Dia mengatakan, dalam penentuan PBB pun seharusnya pemerintah daerah sudah berkoordinasi dengan DPRD di daerahnya. Begitu juga di Pati, keputusan kenaikan PBB pasti sudah disepakati dengan DPRD.

"Ini memang kewenangan dari pemerintah daerah. Biasanya mereka juga membuat ini berdasarkan Perda. Kalau berdasarkan Perda itu kan Bupati bersepakat memutuskan ini dengan DPRD. Kan begitu. Jadi elected office di sana yang sudah berunding," papar Hasan Nasbi dalam konferensi pers di Gedung Kwarnas, Jakarta Pusat, Kamis (14/8/2025).

ADVERTISEMENT

"Makanya itu yang saya bilang bahwa kebijakan ini kebijakan daerah, dan kalau ada kejadian seperti di Pati itu murni dinamika lokal," lanjutnya.

Di sisi lain, penerapan PBB bagi daerah pun sebetulnya sudah lama dilakukan dan bukan barang baru. Sebelumnya di tahun 2023 dan 2024 pun sudah banyak daerah yang melakukan penyesuaian PBB.

"Bahkan kebijakan-kebijakan soal tarif PBB ini ada yang sudah dari tahun 2023, tahun 2024. Yang tahun 2025 mereka ada juga yang baru menjalankan," sebut Hasan.

Di tengah kisruh PBB itu, muncul juga anggapan beberapa daerah bukan cuma Pati secara bersamaan menaikkan tarif PBB. Beberapa pihak khawatir ini menjadi jalan pintas bagi pemerintah daerah untuk mendapatkan pendapatan setelah adanya efisiensi transfer ke daerah dari pemerintah.

Menurut Hasan tuduhan itu sangat prematur. Dia mengatakan efisiensi yang dilakukan selama ini cuma sekitar 4-5% saja dari total anggaran daerah.

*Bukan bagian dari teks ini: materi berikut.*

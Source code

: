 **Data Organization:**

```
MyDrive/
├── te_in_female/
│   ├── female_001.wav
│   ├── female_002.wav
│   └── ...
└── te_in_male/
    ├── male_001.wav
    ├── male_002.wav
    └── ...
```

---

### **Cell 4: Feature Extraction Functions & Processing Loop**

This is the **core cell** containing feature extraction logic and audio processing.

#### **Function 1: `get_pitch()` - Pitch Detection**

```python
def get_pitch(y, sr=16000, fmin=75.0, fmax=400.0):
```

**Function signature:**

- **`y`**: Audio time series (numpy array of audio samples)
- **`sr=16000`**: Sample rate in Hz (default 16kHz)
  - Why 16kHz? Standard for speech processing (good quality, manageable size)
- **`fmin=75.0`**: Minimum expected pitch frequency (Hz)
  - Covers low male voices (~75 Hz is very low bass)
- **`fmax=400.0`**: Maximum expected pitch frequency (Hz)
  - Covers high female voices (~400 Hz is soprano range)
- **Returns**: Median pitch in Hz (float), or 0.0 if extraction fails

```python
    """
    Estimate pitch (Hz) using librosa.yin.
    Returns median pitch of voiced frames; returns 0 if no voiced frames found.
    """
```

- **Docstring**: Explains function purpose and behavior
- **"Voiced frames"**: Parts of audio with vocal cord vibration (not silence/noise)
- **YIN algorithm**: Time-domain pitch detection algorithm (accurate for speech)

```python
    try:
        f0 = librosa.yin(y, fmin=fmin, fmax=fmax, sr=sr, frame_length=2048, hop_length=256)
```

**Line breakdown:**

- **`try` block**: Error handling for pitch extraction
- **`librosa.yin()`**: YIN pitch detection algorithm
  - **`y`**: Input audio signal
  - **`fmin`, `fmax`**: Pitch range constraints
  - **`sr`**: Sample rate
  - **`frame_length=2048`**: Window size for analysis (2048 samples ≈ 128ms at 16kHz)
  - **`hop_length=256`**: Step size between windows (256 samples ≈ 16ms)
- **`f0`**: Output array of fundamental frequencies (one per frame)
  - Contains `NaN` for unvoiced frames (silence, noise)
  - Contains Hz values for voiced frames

"Jadi ini tidak bisa kemudian langsung dengan tuduhan prematur seperti itu. Jangan dihubung-hubungkan dengan kebijakan pemerintah pusat soal efisiensi," kata Hasan.

"Karena sebenarnya efisiensi ini hanya mungkin 4-5% saja. Dari anggaran yang biasa dikelola oleh pemerintah daerah. Kira-kira seperti itu," pungkasnya.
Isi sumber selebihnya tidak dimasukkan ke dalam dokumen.